Дорога пошла по каменистой местности, пыли стало заметно меньше, и уже можно было различить отряды могучей армии, которая везде, где ни проходила, сеяла гибель и разрушения. Впереди шествовали тысячи сирийских воинов, союзников римлян, и тучи разведчиков и лучников, — развернувшись широким фронтом, они защищали основное ядро армии от неожиданных налётов. За ними следовали строители дорог, в чью обязанность также входила разбивка лагерей, вьючные животные с личными вещами верховного военачальника, далее, в сопровождении большого эскорта, ехал сам Тит, его свита, копьеносцы и всадники. За ними везли бессчётное множество устрашающих военных машин; ещё далее шагали трибуны и начальники когорт со своей охраной, окружённые целыми оркестрами трубачей, чьи трубы время от времени бросали громкий вызов врагам, парили Римские орлы, несущие «мерзость запустения»[32], и, наконец, колонной по шестеро, большая, разделённая на легионы, шла армия в сопровождении строителей и конных эскадронов. Замыкали это шествие обозы и десятки тысяч наёмников. На Сауловой горе всё это воинство остановилось и принялось разбивать лагерь. Через час конный отряд в пятьсот — шестьсот человек выехал со стоянки и помчался прямой дорогой в Иерусалим.
— Это сам Тит, — сказал Итиэль. — Видите — перед ним императорский боевой знак.
Конники быстро приближались к городу, и в скором времени Мириам с её острым зрением уже различала отдельные части их доспехов и даже могла назвать масть коней.

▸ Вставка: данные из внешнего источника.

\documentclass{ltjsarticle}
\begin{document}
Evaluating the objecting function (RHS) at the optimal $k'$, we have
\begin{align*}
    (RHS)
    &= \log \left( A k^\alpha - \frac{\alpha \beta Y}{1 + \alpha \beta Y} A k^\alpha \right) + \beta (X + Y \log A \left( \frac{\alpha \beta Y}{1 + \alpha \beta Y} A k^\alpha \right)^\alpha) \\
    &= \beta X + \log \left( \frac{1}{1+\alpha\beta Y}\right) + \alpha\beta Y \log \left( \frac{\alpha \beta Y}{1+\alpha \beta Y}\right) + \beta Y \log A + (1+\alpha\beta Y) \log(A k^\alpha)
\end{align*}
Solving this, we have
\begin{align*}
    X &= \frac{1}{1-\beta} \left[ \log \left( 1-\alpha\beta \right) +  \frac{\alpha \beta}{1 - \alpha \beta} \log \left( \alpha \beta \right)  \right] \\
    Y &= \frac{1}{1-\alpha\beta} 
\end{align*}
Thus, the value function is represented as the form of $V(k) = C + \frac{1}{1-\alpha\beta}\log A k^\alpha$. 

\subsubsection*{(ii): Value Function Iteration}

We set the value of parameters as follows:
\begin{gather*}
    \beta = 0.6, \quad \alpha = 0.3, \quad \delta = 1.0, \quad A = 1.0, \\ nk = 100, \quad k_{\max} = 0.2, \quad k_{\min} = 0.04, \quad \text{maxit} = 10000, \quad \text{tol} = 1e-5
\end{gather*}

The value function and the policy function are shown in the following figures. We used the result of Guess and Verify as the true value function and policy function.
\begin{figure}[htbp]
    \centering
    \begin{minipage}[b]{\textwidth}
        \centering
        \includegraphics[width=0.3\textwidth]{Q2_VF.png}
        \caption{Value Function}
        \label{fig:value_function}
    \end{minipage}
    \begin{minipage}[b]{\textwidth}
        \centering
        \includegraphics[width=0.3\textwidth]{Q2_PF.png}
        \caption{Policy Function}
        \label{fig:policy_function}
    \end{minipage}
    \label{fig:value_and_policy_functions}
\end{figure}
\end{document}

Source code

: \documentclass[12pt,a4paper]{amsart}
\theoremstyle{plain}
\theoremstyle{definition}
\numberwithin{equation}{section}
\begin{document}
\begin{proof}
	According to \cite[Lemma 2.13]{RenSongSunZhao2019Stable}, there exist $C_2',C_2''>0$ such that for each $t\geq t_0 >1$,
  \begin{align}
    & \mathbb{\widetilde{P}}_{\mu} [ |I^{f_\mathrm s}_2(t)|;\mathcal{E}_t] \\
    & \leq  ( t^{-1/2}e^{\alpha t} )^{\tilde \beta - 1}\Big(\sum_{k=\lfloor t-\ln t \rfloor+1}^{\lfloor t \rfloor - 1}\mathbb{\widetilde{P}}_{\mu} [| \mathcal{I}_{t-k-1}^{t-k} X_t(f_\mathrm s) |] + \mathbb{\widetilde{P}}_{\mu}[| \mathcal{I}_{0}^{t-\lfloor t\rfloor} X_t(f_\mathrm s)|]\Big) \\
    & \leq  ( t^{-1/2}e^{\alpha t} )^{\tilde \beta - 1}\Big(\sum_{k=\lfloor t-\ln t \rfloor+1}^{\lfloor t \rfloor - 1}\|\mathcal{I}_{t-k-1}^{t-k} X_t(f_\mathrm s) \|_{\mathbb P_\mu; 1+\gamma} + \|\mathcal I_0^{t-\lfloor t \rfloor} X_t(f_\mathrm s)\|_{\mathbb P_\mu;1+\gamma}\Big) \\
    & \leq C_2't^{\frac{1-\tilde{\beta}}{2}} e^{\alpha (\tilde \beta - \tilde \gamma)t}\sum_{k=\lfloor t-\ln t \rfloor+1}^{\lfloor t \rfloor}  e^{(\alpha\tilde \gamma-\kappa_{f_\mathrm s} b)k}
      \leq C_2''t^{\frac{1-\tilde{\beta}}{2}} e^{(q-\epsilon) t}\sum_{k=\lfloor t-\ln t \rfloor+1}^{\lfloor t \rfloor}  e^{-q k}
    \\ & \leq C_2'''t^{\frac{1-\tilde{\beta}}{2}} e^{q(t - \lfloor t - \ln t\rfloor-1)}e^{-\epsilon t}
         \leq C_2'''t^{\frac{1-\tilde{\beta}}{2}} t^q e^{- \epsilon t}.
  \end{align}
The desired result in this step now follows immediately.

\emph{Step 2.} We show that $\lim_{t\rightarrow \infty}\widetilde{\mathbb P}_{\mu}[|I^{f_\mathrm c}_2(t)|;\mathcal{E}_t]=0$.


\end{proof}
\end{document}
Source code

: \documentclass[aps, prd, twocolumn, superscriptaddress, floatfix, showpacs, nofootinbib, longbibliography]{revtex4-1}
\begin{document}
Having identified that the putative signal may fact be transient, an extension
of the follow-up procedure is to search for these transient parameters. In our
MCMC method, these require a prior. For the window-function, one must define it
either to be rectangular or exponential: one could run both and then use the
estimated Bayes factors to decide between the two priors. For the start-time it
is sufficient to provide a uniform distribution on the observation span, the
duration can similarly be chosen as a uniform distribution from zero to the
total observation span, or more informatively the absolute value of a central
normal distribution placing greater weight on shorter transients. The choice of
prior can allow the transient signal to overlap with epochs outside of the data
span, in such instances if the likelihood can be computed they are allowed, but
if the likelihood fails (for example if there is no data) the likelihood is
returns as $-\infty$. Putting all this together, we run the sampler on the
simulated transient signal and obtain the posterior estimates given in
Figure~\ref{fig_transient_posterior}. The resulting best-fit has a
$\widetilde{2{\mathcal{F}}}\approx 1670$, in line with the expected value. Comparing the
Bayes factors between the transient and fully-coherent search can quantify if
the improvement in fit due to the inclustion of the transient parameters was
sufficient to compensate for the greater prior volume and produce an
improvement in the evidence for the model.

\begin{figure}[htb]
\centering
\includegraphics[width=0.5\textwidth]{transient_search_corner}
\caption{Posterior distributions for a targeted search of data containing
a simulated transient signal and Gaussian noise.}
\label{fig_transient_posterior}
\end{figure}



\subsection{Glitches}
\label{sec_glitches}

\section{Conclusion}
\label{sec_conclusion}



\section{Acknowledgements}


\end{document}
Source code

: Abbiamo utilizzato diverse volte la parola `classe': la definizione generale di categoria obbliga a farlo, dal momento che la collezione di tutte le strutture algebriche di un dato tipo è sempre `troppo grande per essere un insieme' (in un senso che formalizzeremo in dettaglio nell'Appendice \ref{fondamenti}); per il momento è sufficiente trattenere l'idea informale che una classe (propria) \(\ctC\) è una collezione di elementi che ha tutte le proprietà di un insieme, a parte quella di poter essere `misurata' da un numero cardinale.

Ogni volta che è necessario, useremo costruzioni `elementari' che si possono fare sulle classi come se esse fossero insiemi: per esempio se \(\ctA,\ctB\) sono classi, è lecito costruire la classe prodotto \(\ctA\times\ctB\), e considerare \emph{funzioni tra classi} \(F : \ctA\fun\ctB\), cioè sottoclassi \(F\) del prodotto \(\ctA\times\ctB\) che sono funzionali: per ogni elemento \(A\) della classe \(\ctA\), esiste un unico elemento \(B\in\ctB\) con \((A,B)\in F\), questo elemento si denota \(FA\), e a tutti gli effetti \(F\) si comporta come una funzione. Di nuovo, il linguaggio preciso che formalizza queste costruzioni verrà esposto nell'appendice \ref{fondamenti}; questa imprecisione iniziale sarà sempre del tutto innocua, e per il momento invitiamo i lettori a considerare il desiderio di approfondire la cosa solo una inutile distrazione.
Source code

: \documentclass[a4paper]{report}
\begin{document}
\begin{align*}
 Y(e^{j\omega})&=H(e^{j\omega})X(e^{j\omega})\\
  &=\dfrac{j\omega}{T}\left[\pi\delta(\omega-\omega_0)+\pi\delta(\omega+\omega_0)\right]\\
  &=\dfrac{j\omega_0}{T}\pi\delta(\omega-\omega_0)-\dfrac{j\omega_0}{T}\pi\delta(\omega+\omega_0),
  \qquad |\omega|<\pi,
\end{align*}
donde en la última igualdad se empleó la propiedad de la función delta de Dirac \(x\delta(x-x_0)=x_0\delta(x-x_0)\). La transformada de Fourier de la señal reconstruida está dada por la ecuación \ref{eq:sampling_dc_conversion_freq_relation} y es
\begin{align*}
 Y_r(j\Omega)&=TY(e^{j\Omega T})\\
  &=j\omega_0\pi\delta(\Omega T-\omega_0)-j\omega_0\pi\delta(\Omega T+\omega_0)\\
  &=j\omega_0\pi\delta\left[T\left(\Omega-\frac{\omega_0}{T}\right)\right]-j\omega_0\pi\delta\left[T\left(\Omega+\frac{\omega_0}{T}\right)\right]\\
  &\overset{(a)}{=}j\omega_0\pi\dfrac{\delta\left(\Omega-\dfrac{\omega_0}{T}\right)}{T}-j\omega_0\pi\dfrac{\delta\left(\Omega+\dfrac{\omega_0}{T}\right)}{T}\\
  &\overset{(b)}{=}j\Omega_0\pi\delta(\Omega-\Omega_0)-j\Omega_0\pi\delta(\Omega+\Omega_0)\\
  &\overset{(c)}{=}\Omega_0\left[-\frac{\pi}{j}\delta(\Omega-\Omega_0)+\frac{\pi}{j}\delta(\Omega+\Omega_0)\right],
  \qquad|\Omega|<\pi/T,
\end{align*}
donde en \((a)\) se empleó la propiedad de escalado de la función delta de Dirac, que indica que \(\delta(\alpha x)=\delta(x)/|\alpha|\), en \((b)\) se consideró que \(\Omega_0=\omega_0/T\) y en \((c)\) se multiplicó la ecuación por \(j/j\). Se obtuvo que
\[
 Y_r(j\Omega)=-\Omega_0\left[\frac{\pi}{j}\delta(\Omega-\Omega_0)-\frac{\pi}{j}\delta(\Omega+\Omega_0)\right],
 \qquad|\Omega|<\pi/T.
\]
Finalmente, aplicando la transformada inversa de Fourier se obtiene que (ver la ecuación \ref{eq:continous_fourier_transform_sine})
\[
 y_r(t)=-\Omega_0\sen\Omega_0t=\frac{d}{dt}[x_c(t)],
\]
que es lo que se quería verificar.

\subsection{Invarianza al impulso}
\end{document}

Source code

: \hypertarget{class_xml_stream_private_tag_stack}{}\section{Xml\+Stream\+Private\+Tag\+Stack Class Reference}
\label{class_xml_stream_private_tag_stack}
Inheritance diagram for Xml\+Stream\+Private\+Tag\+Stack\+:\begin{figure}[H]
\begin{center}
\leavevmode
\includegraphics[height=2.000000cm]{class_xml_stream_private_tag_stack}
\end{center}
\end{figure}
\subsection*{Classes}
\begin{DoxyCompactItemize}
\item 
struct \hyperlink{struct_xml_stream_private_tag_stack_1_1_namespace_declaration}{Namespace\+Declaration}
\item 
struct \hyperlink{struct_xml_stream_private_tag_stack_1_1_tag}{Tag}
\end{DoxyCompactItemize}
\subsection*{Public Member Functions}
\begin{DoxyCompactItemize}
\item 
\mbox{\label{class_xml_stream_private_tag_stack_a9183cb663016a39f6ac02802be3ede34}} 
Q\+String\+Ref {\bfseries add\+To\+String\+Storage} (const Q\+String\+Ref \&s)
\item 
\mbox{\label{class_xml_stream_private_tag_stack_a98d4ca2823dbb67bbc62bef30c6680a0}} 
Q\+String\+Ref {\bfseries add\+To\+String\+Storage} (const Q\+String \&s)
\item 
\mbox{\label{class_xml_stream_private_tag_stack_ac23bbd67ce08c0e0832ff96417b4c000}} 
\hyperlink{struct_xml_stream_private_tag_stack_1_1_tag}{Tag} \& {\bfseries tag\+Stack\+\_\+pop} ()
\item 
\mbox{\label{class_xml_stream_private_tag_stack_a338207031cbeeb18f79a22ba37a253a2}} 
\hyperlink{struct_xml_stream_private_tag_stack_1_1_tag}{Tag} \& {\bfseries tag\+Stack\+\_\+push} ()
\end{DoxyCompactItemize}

Она пристально вглядывалась в императорский эскорт, не без основания полагая, что среди сопровождающих должен быть и Марк. Может быть, этот воин с плюмажем и есть он? Или воин в пурпурном плаще? Или тот, что поскакал от боевого знака с каким-то поручением? Он там, она уверена, он там, — и всё же они не ближе друг к другу, чем тогда, когда их разделяло безбрежное море.